[[ DATA SHOWN open ]]

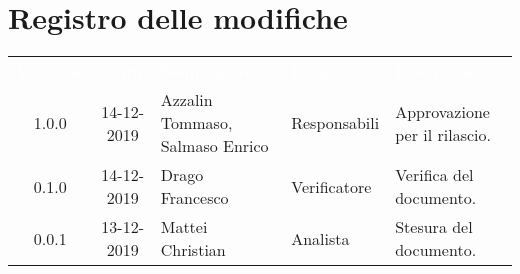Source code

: \section*{Registro delle modifiche}
{
\renewcommand{\arraystretch}{1.5}
\centering
\begin{longtable}{ c c  C{4cm}  C{3cm} C{4cm}}
\textcolor{white}{\textbf{Versione}} & \textcolor{white}{\textbf{Data}} & \textcolor{white}{\textbf{Nominativo}} & \textcolor{white}{\textbf{Ruolo}} & \textcolor{white}{\textbf{Descrizione}}\\	


1.0.0 & 14-12-2019 & Azzalin Tommaso, Salmaso Enrico & Responsabili & Approvazione per il rilascio.  \\
        
0.1.0 & 14-12-2019 & Drago Francesco & Verificatore & Verifica del documento.  \\
		
0.0.1 & 13-12-2019 & Mattei Christian & Analista & Stesura del documento.  \\
		
		
\end{longtable}
}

[[ DATA SHOWN closed ]]

**PROBLEM STATEMENT**: For this exercise, please reproduce the records above exactly and drop the images.

**EXERCISE OUTPUT**:
Source code

: \section*{Registro delle modifiche}
{
\renewcommand{\arraystretch}{1.5}
\centering
\begin{longtable}{ c c  C{4cm}  C{3cm} C{4cm}}
\textcolor{white}{\textbf{Versione}} & \textcolor{white}{\textbf{Data}} & \textcolor{white}{\textbf{Nominativo}} & \textcolor{white}{\textbf{Ruolo}} & \textcolor{white}{\textbf{Descrizione}}\\	


1.0.0 & 14-12-2019 & Azzalin Tommaso, Salmaso Enrico & Responsabili & Approvazione per il rilascio.  \\
        
0.1.0 & 14-12-2019 & Drago Francesco & Verificatore & Verifica del documento.  \\
		
0.0.1 & 13-12-2019 & Mattei Christian & Analista & Stesura del documento.  \\
		
		
\end{longtable}
}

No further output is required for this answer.